Exploring monoids for sum averages

In a talk by Avi Bryant about practical systems for Analytics or Aggregation he drew comparisons to Monoids and Abelian Groups. I thought it would be helpful to work through what he was explaining with haskell, so here we go.

The first thing discussed is a simple summing with a monoid. We need implementations for:

  • mempty: somewhere to start; something that won’t affect the outcome of the sum.
  • mappend: a way of combining 2 instances together, (we’ll use the infix notation or <>)
  • mconcat: a way of combining a list of instances together down into a single instance (a fold)

The point of this abstraction is to easily allow a fold (reduce) of any data type into itself. It doesn’t have to be commutative, but these monoid instances happen to be. (Abelian groups however, have to be commutative)

Part 1 - A simple Sum

data Collection = Collection { theSum :: Integer }
instance Monoid Collection where
  mempty = Collection 0
  Collection sum1 `mappend` Collection sum2 = Collection (sum1 + sum2)
  mconcat = foldl' mconcat mempty

That isn’t an astounding monoid instance by any means, but it allows us to do simple summing:

mconcat [Collection 1, Collection 10, Collection 20]
-- > Collection {theSum = 31}

-- <> is just an operator equivalent to mappend
Collection 1 <> Collection 2
-- > Collection { theSum = 3 }

Part 2 - A simple Averaging aggregation

The next step is to average the sum as we go.

data Collection = Collection 
  { theSum :: Integer
  , avg :: Maybe Double }

What we’d expect with this is Collection 1 1 <> Collection 10 10 to equal Collection {sum = 11, avg = 5.5 }

Later on we might want to subtract a Collection from this aggregation or weight the averages. These scenarios can be handled by storing a count of Collections seen so far. Ideally we would have an implicit count instead of a repetitive explicit argument, but for now let’s just add count to the data type and write a quickcheck property for counting:

-- btw, the data type now looks like:
-- { theSum :: Integer, count :: Integer, avg :: Maybe Double }
it "counts consistently" $ property $ \n ->
  count (mconcat $ replicate n justOnes) `shouldEqual` n

QuickCheck will tell us one error that we probably didn’t consider: What if the count is negative? We shouldn’t allow that, but for now we’re just going to take the absolute value of what quickcheck inputs and test all the positive values of count.

count (mconcat $ replicate (abs n) justOnes) `shouldBe` abs n

(I’m fighting the urge to tangent on QuickCheck, but I promise to tackle it in a different post)

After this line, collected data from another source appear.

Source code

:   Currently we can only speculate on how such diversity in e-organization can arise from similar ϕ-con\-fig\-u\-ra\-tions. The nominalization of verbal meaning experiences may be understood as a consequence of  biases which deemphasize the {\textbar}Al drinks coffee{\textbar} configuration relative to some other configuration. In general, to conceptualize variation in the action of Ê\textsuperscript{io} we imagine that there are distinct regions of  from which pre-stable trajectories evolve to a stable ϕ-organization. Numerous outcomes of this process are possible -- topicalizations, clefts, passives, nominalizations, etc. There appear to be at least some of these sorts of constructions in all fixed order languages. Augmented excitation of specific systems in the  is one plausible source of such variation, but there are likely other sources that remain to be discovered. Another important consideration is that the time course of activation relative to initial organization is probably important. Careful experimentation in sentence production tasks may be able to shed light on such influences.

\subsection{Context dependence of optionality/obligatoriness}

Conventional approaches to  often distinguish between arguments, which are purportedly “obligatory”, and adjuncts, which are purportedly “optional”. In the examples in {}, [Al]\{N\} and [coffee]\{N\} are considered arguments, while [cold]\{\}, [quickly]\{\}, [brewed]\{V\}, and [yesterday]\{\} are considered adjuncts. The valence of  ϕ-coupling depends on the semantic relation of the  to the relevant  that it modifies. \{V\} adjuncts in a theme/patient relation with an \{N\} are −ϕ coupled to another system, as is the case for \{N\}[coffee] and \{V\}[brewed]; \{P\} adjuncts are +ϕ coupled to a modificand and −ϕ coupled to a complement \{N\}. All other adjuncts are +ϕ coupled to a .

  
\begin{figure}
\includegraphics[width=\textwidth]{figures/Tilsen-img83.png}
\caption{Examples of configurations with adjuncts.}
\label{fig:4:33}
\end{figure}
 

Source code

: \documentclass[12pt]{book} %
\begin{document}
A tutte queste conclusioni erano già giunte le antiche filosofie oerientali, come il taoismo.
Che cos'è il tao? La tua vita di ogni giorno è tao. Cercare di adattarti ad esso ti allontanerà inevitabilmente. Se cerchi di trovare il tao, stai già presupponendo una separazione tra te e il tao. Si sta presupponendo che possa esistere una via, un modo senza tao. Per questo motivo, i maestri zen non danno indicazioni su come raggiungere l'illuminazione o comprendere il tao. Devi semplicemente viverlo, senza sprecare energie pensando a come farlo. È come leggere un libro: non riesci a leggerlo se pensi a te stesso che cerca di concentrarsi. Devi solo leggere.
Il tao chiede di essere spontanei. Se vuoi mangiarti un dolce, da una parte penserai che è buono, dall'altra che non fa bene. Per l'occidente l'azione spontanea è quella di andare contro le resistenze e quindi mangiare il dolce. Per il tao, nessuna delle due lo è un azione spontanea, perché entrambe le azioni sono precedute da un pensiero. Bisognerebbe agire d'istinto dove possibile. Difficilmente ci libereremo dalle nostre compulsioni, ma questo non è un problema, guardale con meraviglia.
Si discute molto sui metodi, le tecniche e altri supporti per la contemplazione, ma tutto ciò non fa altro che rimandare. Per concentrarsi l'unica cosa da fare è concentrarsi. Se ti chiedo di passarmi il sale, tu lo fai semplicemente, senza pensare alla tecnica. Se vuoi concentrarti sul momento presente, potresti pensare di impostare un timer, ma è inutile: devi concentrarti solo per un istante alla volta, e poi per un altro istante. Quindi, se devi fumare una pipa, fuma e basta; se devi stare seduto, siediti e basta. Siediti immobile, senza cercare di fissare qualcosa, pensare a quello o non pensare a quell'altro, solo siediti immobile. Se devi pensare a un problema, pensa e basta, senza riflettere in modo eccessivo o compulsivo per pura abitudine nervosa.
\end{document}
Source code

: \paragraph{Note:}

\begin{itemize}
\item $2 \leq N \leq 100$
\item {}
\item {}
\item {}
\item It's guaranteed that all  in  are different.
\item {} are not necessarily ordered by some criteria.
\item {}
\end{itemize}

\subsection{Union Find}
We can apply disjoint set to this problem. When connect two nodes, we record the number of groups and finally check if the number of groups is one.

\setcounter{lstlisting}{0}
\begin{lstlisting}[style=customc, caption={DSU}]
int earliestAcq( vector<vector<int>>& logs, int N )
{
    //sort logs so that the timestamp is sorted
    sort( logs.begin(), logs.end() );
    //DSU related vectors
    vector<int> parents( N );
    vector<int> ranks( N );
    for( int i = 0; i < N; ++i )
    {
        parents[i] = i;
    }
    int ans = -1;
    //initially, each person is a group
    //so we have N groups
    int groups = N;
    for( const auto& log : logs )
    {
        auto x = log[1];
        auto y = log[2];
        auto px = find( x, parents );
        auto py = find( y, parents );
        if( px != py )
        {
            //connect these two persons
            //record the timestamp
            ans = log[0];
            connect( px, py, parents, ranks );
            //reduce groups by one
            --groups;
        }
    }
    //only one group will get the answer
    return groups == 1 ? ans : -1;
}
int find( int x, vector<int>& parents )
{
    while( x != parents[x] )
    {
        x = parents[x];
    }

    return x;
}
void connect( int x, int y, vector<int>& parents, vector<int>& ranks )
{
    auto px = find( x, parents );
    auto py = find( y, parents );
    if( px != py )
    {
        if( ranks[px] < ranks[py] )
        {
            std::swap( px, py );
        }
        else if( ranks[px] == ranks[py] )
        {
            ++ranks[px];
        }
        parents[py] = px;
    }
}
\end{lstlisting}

Now for the instance definition of our new averaging sum-thingy! I’ll skip over the more trivial parts, but the example repo will be available for a complete look here


-- The only thing changing here is the mappend definition
instance Monoid Collection where
  mempty = Collection 0 0 Nothing
  -- The cases where average is Nothing are omitted
  (Collection s1 c1 (Just avg1)) `mappend` (Collection s2 c2 (Just avg2)) =
    Collection (s1 + s2) (c1 + c2) average
    where
      average = Just $
        ((avg1 * fromInteger c1) + (avg2 * fromInteger c2))
          / (fromInteger c1 + fromInteger c2)
  mconcat = foldl' mconcat mempty

You might say “That’s just some grade-school weighted average stuff.. childs play!”, and you’d be right!

Part 3 - The beauty of this abstraction

Ok, the weighted average is fine.. but what if we also wanted a top 10 aggregation. It turns out we still only need to change a few things to get this aggregation to work.

We might as well drive the implementation with specs since the intention is well defined.

-- I usually write the intended data type first then use that interface to build specs.
-- so here's our new fields for the CollectionTops data type
-- { aSum :: Integer, tops :: [Integer] }

topsCollection1 = CollectionTops 1 (reverse [1..10])

it "collects the top10" $
  topsCollection1 <> mempty `shouldBe` topsCollection1

it "collects the top10" $ do
  let cs = topsCollection1 <> CollectionTops 3000 negativeInfinities
  head (tops cs) `shouldBe` 3000
  (1 `elem` tops cs) `shouldBe` False -- it knocks 1 out of the list
negativeInfinities = replicate 10 (-1)
revSort = sortBy (flip compare)

instance Monoid CollectionTops where
  mempty = CollectionTops 0 negativeInfinities
  CollectionTops s1 tops1 `mappend` CollectionTops s2 tops2 =
    CollectionTops {
      aSum = s1 + s2
    , tops = take 10 $ revSort ([s1] ++ [s2] ++ tops1 ++ tops2) }
  mconcat = foldl' mappend mempty

Part 4 - Sum up (pun intended)

In his talk, Avi obviously goes further than this, however, this post is already becoming too long. Other uses hinted at include skewness, kurtosis, histograms, and unique visitors. The above implementations are intended to give an intuition about commutative monoids as a tool for aggregation.

To sum up…

  • we need 3 functions for a monoid instance: mempty, mappend, and mconcat.
  • If you can define mappend, the other 2 should be easy (I’ve noticed that mconcat is mostly just used to provide a faster implementation of the standard foldr mappend mempty).
  • The monoid laws ensure associativity, but we have to be explicit about our commutative intentions.

I hope this calms your nerves about monoids and perhaps provides a bit of intuition about what is or could be a monoid.